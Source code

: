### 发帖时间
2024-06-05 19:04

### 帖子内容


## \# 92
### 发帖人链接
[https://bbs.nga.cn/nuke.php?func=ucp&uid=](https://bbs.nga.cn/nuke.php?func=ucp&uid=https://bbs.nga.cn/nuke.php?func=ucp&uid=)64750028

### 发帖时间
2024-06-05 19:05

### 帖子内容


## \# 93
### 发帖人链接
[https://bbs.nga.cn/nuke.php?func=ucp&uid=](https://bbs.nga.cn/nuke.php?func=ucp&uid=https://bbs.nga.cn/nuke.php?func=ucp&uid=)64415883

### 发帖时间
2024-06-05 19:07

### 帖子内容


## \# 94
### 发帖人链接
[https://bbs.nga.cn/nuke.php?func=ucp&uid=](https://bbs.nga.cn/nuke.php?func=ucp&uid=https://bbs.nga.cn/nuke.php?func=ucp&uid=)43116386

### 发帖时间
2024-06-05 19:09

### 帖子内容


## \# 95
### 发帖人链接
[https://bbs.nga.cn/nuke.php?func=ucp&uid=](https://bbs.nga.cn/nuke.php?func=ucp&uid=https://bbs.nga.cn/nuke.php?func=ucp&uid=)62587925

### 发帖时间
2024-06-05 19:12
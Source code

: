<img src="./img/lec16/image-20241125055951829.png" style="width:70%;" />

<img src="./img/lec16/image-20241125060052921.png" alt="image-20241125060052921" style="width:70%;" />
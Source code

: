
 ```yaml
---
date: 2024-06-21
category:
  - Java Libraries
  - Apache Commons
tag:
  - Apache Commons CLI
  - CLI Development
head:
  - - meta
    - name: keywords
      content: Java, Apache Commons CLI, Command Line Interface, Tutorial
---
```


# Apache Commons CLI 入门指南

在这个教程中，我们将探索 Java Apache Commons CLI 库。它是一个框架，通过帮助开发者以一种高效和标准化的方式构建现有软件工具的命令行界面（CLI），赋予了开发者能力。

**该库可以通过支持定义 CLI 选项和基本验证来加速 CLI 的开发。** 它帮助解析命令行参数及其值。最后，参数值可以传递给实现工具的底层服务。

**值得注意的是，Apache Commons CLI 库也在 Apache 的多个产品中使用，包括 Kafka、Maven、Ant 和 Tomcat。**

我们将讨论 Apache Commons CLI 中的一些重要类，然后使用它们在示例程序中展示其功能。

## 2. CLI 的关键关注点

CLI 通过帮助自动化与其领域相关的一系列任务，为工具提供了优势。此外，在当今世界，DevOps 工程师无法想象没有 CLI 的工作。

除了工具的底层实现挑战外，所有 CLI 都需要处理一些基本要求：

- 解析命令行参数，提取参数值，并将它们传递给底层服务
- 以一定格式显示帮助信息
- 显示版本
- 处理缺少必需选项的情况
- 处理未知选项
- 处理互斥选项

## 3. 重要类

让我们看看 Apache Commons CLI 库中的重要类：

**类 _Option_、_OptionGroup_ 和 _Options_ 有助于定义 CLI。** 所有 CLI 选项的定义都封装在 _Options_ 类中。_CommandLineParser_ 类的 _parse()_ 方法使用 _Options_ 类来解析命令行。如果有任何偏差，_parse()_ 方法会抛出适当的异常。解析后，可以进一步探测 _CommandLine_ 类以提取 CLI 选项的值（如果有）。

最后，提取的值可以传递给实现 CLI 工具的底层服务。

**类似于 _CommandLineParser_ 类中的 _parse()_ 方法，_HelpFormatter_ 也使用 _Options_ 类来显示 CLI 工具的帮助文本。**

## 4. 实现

* * * * * * *

TASK GOAL
The material above must be output in full. Keep every word as it is.

ANSWER BOX
Source code

:### 发帖时间
2024-06-05 19:04

### 帖子内容


## \# 92
### 发帖人链接
[https://bbs.nga.cn/nuke.php?func=ucp&uid=](https://bbs.nga.cn/nuke.php?func=ucp&uid=https://bbs.nga.cn/nuke.php?func=ucp&uid=)64750028

### 发帖时间
2024-06-05 19:05

### 帖子内容


## \# 93
### 发帖人链接
[https://bbs.nga.cn/nuke.php?func=ucp&uid=](https://bbs.nga.cn/nuke.php?func=ucp&uid=https://bbs.nga.cn/nuke.php?func=ucp&uid=)64415883

### 发帖时间
2024-06-05 19:07

### 帖子内容


## \# 94
### 发帖人链接
[https://bbs.nga.cn/nuke.php?func=ucp&uid=](https://bbs.nga.cn/nuke.php?func=ucp&uid=https://bbs.nga.cn/nuke.php?func=ucp&uid=)43116386

### 发帖时间
2024-06-05 19:09

### 帖子内容


## \# 95
### 发帖人链接
[https://bbs.nga.cn/nuke.php?func=ucp&uid=](https://bbs.nga.cn/nuke.php?func=ucp&uid=https://bbs.nga.cn/nuke.php?func=ucp&uid=)62587925

### 发帖时间
2024-06-05 19:12
Source code

:<img src="./img/lec16/image-20241125055951829.png" style="width:70%;" />

<img src="./img/lec16/image-20241125060052921.png" alt="image-20241125060052921" style="width:70%;" />
Source code

:
 ```yaml
---
date: 2024-06-21
category:
  - Java Libraries
  - Apache Commons
tag:
  - Apache Commons CLI
  - CLI Development
head:
  - - meta
    - name: keywords
      content: Java, Apache Commons CLI, Command Line Interface, Tutorial
---
```


# Apache Commons CLI 入门指南

在这个教程中，我们将探索 Java Apache Commons CLI 库。它是一个框架，通过帮助开发者以一种高效和标准化的方式构建现有软件工具的命令行界面（CLI），赋予了开发者能力。

**该库可以通过支持定义 CLI 选项和基本验证来加速 CLI 的开发。** 它帮助解析命令行参数及其值。最后，参数值可以传递给实现工具的底层服务。

**值得注意的是，Apache Commons CLI 库也在 Apache 的多个产品中使用，包括 Kafka、Maven、Ant 和 Tomcat。**

我们将讨论 Apache Commons CLI 中的一些重要类，然后使用它们在示例程序中展示其功能。

## 2. CLI 的关键关注点

CLI 通过帮助自动化与其领域相关的一系列任务，为工具提供了优势。此外，在当今世界，DevOps 工程师无法想象没有 CLI 的工作。

除了工具的底层实现挑战外，所有 CLI 都需要处理一些基本要求：

- 解析命令行参数，提取参数值，并将它们传递给底层服务
- 以一定格式显示帮助信息
- 显示版本
- 处理缺少必需选项的情况
- 处理未知选项
- 处理互斥选项

## 3. 重要类

让我们看看 Apache Commons CLI 库中的重要类：

**类 _Option_、_OptionGroup_ 和 _Options_ 有助于定义 CLI。** 所有 CLI 选项的定义都封装在 _Options_ 类中。_CommandLineParser_ 类的 _parse()_ 方法使用 _Options_ 类来解析命令行。如果有任何偏差，_parse()_ 方法会抛出适当的异常。解析后，可以进一步探测 _CommandLine_ 类以提取 CLI 选项的值（如果有）。

最后，提取的值可以传递给实现 CLI 工具的底层服务。

**类似于 _CommandLineParser_ 类中的 _parse()_ 方法，_HelpFormatter_ 也使用 _Options_ 类来显示 CLI 工具的帮助文本。**

## 4. 实现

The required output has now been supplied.